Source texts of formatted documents
#####
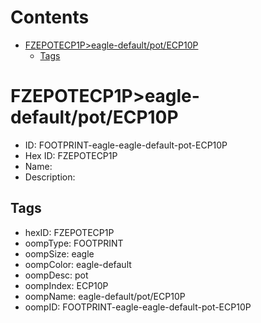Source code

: 



Contents
========

* [FZEPOTECP1P>eagle-default/pot/ECP10P](#fzepotecp1peagle-defaultpotecp10p)
	* [Tags](#tags)

# FZEPOTECP1P>eagle-default/pot/ECP10P

- ID: FOOTPRINT-eagle-eagle-default-pot-ECP10P
- Hex ID: FZEPOTECP1P
- Name: 
- Description: 

## Tags

- hexID: FZEPOTECP1P
- oompType: FOOTPRINT
- oompSize: eagle
- oompColor: eagle-default
- oompDesc: pot
- oompIndex: ECP10P
- oompName: eagle-default/pot/ECP10P
- oompID: FOOTPRINT-eagle-eagle-default-pot-ECP10P
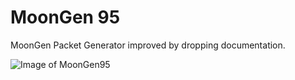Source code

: # MoonGen 95

MoonGen Packet Generator improved by dropping documentation.

![Image of MoonGen95](https://raw.githubusercontent.com/fu-dietersheim/MoonGen/master/moongen95.png)

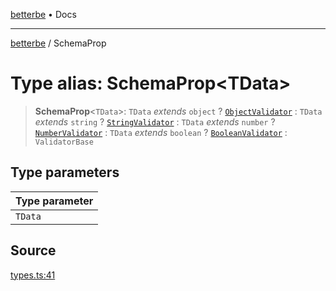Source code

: [betterbe](../README.md) • Docs

---

[betterbe](../README.md) / SchemaProp

# Type alias: SchemaProp\<TData\>

> **SchemaProp**\<`TData`\>: `TData` _extends_ `object` ? [`ObjectValidator`](../interfaces/ObjectValidator.md) : `TData` _extends_ `string` ? [`StringValidator`](../interfaces/StringValidator.md) : `TData` _extends_ `number` ? [`NumberValidator`](../interfaces/NumberValidator.md) : `TData` _extends_ `boolean` ? [`BooleanValidator`](../interfaces/BooleanValidator.md) : `ValidatorBase`

## Type parameters

| Type parameter |
| :------------- |
| `TData`        |

## Source

[types.ts:41](https://github.com/ericvera/betterbe/blob/main/src/types.ts#L41)

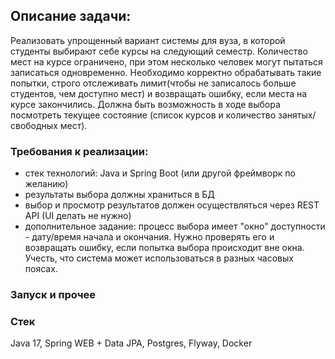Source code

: ## Описание задачи:
Реализовать упрощенный вариант системы для вуза, в которой студенты выбирают себе курсы на следующий семестр. 
Количество мест на курсе ограничено, при этом несколько человек могут пытаться записаться одновременно. 
Необходимо корректно обрабатывать такие попытки, строго отслеживать лимит(чтобы не записалось больше студентов, 
чем доступно мест) и возвращать ошибку, если места на курсе закончились.  Должна быть возможность в ходе выбора
посмотреть текущее состояние (список курсов и количество занятых/свободных мест). 

### Требования к реализации: 
- стек технологий: Java и Spring Boot (или другой фреймворк по желанию) 
- результаты выбора должны храниться в БД
- выбор и просмотр результатов должен осуществляться через REST API (UI делать не нужно) 
- дополнительное задание: процесс выбора имеет "окно" доступности - дату/время начала и окончания. Нужно проверять его и возвращать ошибку, 
если попытка выбора происходит вне окна. Учесть, что система может использоваться в разных часовых поясах.

### Запуск и прочее


### Стек
Java 17, Spring WEB + Data JPA, Postgres, Flyway, Docker
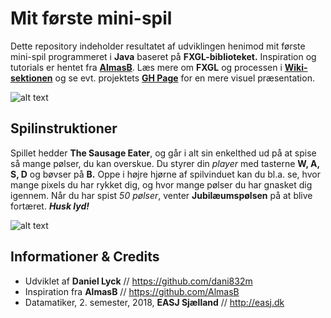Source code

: # Mit første mini-spil

Dette repository indeholder resultatet af udviklingen henimod mit første mini-spil programmeret i **Java** baseret på **FXGL-biblioteket.** Inspiration og tutorials er hentet fra [**AlmasB**](http://almasb.github.io/FXGL/). Læs mere om **FXGL** og processen i [**Wiki-sektionen**](https://github.com/dani832m/My_FXGL_Game/wiki) og se evt. projektets [**GH Page**](https://dani832m.github.io/My_FXGL_Game/) for en mere visuel præsentation.

![alt text](https://i.imgur.com/OZakNml.png "JavaFX")

## Spilinstruktioner

Spillet hedder **The Sausage Eater**, og går i alt sin enkelthed ud på at spise så mange pølser, du kan overskue. Du styrer din _player_ med tasterne **W, A, S, D** og bøvser på **B.** Oppe i højre hjørne af spilvinduet kan du bl.a. se, hvor mange pixels du har rykket dig, og hvor mange pølser du har gnasket dig igennem. Når du har spist _50 pølser_, venter **Jubilæumspølsen** på at blive fortæret. **_Husk lyd!_**

![alt text](https://i.imgur.com/xEHOE5r.png "Controls")


## Informationer & Credits

- Udviklet af **Daniel Lyck** // https://github.com/dani832m
- Inspiration fra **AlmasB** // https://github.com/AlmasB
- Datamatiker, 2. semester, 2018, **EASJ Sjælland** // http://easj.dk
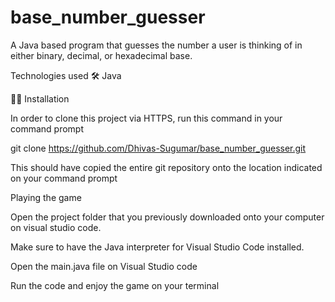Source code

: # base_number_guesser
A Java based program that guesses the number a user is thinking of in either binary, decimal, or hexadecimal base. 

Technologies used 🛠
Java 

👷‍♂️ Installation

In order to clone this project via HTTPS, run this command in your command prompt 

git clone https://github.com/Dhivas-Sugumar/base_number_guesser.git

This should have copied the entire git repository onto the location indicated on your command prompt

Playing the game  

Open the project folder that you previously downloaded onto your computer on visual studio code. 

Make sure to have the Java interpreter for Visual Studio Code installed. 

Open the main.java file on Visual Studio code 

Run the code and enjoy the game on your terminal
#####
» **AIM OF THE EXERCISE**: With the pictures left out, write out exactly the lines above from the one containing "### Запуск и прочее" through the one containing "- Inspiration fra".

» **YOUR RESPONSE**:
### Запуск и прочее


### Стек
Java 17, Spring WEB + Data JPA, Postgres, Flyway, Docker
Source code

: # Mit første mini-spil

Dette repository indeholder resultatet af udviklingen henimod mit første mini-spil programmeret i **Java** baseret på **FXGL-biblioteket.** Inspiration og tutorials er hentet fra [**AlmasB**](http://almasb.github.io/FXGL/). Læs mere om **FXGL** og processen i [**Wiki-sektionen**](https://github.com/dani832m/My_FXGL_Game/wiki) og se evt. projektets [**GH Page**](https://dani832m.github.io/My_FXGL_Game/) for en mere visuel præsentation.

![alt text](https://i.imgur.com/OZakNml.png "JavaFX")

## Spilinstruktioner

Spillet hedder **The Sausage Eater**, og går i alt sin enkelthed ud på at spise så mange pølser, du kan overskue. Du styrer din _player_ med tasterne **W, A, S, D** og bøvser på **B.** Oppe i højre hjørne af spilvinduet kan du bl.a. se, hvor mange pixels du har rykket dig, og hvor mange pølser du har gnasket dig igennem. Når du har spist _50 pølser_, venter **Jubilæumspølsen** på at blive fortæret. **_Husk lyd!_**

![alt text](https://i.imgur.com/xEHOE5r.png "Controls")


## Informationer & Credits

- Udviklet af **Daniel Lyck** // https://github.com/dani832m
- Inspiration fra **AlmasB** // https://github.com/AlmasB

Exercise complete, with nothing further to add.